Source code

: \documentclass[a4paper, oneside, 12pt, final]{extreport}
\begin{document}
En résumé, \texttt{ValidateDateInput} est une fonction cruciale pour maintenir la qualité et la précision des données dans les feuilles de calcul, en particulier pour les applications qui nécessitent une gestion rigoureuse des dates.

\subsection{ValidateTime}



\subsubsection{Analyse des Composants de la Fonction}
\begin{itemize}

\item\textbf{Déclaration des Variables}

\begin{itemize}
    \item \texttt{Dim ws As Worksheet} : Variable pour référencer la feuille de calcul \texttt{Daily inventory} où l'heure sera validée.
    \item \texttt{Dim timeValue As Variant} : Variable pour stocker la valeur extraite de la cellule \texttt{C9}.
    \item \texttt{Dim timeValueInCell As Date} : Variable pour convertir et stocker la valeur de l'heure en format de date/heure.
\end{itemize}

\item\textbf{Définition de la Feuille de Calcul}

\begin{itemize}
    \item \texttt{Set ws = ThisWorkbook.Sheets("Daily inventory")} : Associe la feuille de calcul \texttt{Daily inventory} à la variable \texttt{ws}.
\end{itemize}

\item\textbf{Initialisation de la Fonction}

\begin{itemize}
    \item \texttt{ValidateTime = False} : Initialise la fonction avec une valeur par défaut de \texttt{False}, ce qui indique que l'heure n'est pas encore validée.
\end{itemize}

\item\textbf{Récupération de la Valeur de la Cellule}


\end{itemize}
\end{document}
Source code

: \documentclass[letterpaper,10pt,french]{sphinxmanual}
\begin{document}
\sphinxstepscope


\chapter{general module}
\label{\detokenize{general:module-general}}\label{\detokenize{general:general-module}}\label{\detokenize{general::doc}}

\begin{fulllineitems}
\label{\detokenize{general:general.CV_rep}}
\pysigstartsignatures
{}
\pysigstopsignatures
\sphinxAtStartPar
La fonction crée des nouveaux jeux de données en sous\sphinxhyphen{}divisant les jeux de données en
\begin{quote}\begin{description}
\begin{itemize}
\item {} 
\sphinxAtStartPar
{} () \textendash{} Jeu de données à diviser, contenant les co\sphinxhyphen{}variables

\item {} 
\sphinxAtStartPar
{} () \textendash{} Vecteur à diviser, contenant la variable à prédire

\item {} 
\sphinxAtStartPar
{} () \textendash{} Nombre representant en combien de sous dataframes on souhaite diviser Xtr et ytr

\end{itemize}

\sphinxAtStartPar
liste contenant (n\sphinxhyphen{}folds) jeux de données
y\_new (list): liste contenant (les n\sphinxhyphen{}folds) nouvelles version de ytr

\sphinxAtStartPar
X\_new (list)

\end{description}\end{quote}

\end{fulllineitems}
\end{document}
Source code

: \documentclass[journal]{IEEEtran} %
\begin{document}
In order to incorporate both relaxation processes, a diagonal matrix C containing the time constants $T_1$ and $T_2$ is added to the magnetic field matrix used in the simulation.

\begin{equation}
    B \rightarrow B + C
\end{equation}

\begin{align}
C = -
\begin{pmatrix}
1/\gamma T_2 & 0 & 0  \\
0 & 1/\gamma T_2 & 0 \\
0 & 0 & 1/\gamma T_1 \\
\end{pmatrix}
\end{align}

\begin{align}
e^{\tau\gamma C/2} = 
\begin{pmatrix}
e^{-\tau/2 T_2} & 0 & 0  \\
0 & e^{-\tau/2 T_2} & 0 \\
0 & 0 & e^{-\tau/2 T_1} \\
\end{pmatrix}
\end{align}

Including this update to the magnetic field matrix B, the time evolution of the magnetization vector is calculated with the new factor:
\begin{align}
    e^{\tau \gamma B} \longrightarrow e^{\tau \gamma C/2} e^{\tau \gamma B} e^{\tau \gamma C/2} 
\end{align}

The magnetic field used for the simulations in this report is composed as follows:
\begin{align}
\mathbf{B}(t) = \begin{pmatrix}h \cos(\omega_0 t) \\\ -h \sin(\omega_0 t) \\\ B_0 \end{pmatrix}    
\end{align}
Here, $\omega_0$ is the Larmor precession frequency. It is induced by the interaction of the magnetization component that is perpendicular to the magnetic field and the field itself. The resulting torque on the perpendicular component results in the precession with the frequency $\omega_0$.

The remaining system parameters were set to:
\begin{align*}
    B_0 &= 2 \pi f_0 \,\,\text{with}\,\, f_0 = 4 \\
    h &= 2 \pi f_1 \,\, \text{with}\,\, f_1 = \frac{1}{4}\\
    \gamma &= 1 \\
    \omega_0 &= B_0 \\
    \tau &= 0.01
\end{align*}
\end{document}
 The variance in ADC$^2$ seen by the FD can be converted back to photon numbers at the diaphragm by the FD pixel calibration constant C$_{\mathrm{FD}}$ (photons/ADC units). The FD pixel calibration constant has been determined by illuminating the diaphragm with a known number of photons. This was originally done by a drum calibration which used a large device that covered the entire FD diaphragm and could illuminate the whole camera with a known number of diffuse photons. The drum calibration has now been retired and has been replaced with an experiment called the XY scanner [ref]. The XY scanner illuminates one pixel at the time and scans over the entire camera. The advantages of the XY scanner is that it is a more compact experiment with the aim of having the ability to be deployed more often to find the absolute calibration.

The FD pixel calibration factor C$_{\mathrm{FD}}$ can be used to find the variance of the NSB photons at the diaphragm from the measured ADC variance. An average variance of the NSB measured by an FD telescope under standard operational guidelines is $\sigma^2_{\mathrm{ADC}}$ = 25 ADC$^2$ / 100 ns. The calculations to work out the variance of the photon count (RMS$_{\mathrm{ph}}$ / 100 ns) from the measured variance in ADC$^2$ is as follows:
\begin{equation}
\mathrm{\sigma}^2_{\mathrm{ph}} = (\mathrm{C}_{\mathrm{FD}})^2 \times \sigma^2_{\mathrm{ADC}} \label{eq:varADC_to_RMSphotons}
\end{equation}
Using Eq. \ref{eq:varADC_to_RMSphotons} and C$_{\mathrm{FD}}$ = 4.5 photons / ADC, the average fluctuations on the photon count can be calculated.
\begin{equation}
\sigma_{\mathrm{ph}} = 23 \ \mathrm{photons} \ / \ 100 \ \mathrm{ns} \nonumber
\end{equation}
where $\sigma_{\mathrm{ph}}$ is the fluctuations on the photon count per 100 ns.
◆ ◆ ◆ ◆
• EXERCISE PROMPT
Output all the lines above. Keep each one exact.

• RESPONSE TO THIS TASK
Source code

: \documentclass[a4paper, oneside, 12pt, final]{extreport}
\begin{document}
En résumé, \texttt{ValidateDateInput} est une fonction cruciale pour maintenir la qualité et la précision des données dans les feuilles de calcul, en particulier pour les applications qui nécessitent une gestion rigoureuse des dates.

\subsection{ValidateTime}



\subsubsection{Analyse des Composants de la Fonction}
\begin{itemize}

\item\textbf{Déclaration des Variables}

\begin{itemize}
    \item \texttt{Dim ws As Worksheet} : Variable pour référencer la feuille de calcul \texttt{Daily inventory} où l'heure sera validée.
    \item \texttt{Dim timeValue As Variant} : Variable pour stocker la valeur extraite de la cellule \texttt{C9}.
    \item \texttt{Dim timeValueInCell As Date} : Variable pour convertir et stocker la valeur de l'heure en format de date/heure.
\end{itemize}

\item\textbf{Définition de la Feuille de Calcul}

\begin{itemize}
    \item \texttt{Set ws = ThisWorkbook.Sheets("Daily inventory")} : Associe la feuille de calcul \texttt{Daily inventory} à la variable \texttt{ws}.
\end{itemize}

\item\textbf{Initialisation de la Fonction}

\begin{itemize}
    \item \texttt{ValidateTime = False} : Initialise la fonction avec une valeur par défaut de \texttt{False}, ce qui indique que l'heure n'est pas encore validée.
\end{itemize}

\item\textbf{Récupération de la Valeur de la Cellule}


\end{itemize}
\end{document}
Source code

: \documentclass[letterpaper,10pt,french]{sphinxmanual}
\begin{document}
\sphinxstepscope


\chapter{general module}
\label{\detokenize{general:module-general}}\label{\detokenize{general:general-module}}\label{\detokenize{general::doc}}

\begin{fulllineitems}
\label{\detokenize{general:general.CV_rep}}
\pysigstartsignatures
{}
\pysigstopsignatures
\sphinxAtStartPar
La fonction crée des nouveaux jeux de données en sous\sphinxhyphen{}divisant les jeux de données en
\begin{quote}\begin{description}
\begin{itemize}
\item {} 
\sphinxAtStartPar
{} () \textendash{} Jeu de données à diviser, contenant les co\sphinxhyphen{}variables

\item {} 
\sphinxAtStartPar
{} () \textendash{} Vecteur à diviser, contenant la variable à prédire

\item {} 
\sphinxAtStartPar
{} () \textendash{} Nombre representant en combien de sous dataframes on souhaite diviser Xtr et ytr

\end{itemize}

\sphinxAtStartPar
liste contenant (n\sphinxhyphen{}folds) jeux de données
y\_new (list): liste contenant (les n\sphinxhyphen{}folds) nouvelles version de ytr

\sphinxAtStartPar
X\_new (list)

\end{description}\end{quote}

\end{fulllineitems}
\end{document}
Source code

: \documentclass[journal]{IEEEtran} %
\begin{document}
In order to incorporate both relaxation processes, a diagonal matrix C containing the time constants $T_1$ and $T_2$ is added to the magnetic field matrix used in the simulation.

\begin{equation}
    B \rightarrow B + C
\end{equation}

\begin{align}
C = -
\begin{pmatrix}
1/\gamma T_2 & 0 & 0  \\
0 & 1/\gamma T_2 & 0 \\
0 & 0 & 1/\gamma T_1 \\
\end{pmatrix}
\end{align}

\begin{align}
e^{\tau\gamma C/2} = 
\begin{pmatrix}
e^{-\tau/2 T_2} & 0 & 0  \\
0 & e^{-\tau/2 T_2} & 0 \\
0 & 0 & e^{-\tau/2 T_1} \\
\end{pmatrix}
\end{align}

Including this update to the magnetic field matrix B, the time evolution of the magnetization vector is calculated with the new factor:
\begin{align}
    e^{\tau \gamma B} \longrightarrow e^{\tau \gamma C/2} e^{\tau \gamma B} e^{\tau \gamma C/2} 
\end{align}

The magnetic field used for the simulations in this report is composed as follows:
\begin{align}
\mathbf{B}(t) = \begin{pmatrix}h \cos(\omega_0 t) \\\ -h \sin(\omega_0 t) \\\ B_0 \end{pmatrix}    
\end{align}
Here, $\omega_0$ is the Larmor precession frequency. It is induced by the interaction of the magnetization component that is perpendicular to the magnetic field and the field itself. The resulting torque on the perpendicular component results in the precession with the frequency $\omega_0$.

The remaining system parameters were set to:
\begin{align*}
    B_0 &= 2 \pi f_0 \,\,\text{with}\,\, f_0 = 4 \\
    h &= 2 \pi f_1 \,\, \text{with}\,\, f_1 = \frac{1}{4}\\
    \gamma &= 1 \\
    \omega_0 &= B_0 \\
    \tau &= 0.01
\end{align*}
\end{document}
 The variance in ADC$^2$ seen by the FD can be converted back to photon numbers at the diaphragm by the FD pixel calibration constant C$_{\mathrm{FD}}$ (photons/ADC units). The FD pixel calibration constant has been determined by illuminating the diaphragm with a known number of photons. This was originally done by a drum calibration which used a large device that covered the entire FD diaphragm and could illuminate the whole camera with a known number of diffuse photons. The drum calibration has now been retired and has been replaced with an experiment called the XY scanner [ref]. The XY scanner illuminates one pixel at the time and scans over the entire camera. The advantages of the XY scanner is that it is a more compact experiment with the aim of having the ability to be deployed more often to find the absolute calibration.

The FD pixel calibration factor C$_{\mathrm{FD}}$ can be used to find the variance of the NSB photons at the diaphragm from the measured ADC variance. An average variance of the NSB measured by an FD telescope under standard operational guidelines is $\sigma^2_{\mathrm{ADC}}$ = 25 ADC$^2$ / 100 ns. The calculations to work out the variance of the photon count (RMS$_{\mathrm{ph}}$ / 100 ns) from the measured variance in ADC$^2$ is as follows:
\begin{equation}
\mathrm{\sigma}^2_{\mathrm{ph}} = (\mathrm{C}_{\mathrm{FD}})^2 \times \sigma^2_{\mathrm{ADC}} \label{eq:varADC_to_RMSphotons}
\end{equation}
Using Eq. \ref{eq:varADC_to_RMSphotons} and C$_{\mathrm{FD}}$ = 4.5 photons / ADC, the average fluctuations on the photon count can be calculated.
\begin{equation}
\sigma_{\mathrm{ph}} = 23 \ \mathrm{photons} \ / \ 100 \ \mathrm{ns} \nonumber
\end{equation}
where $\sigma_{\mathrm{ph}}$ is the fluctuations on the photon count per 100 ns.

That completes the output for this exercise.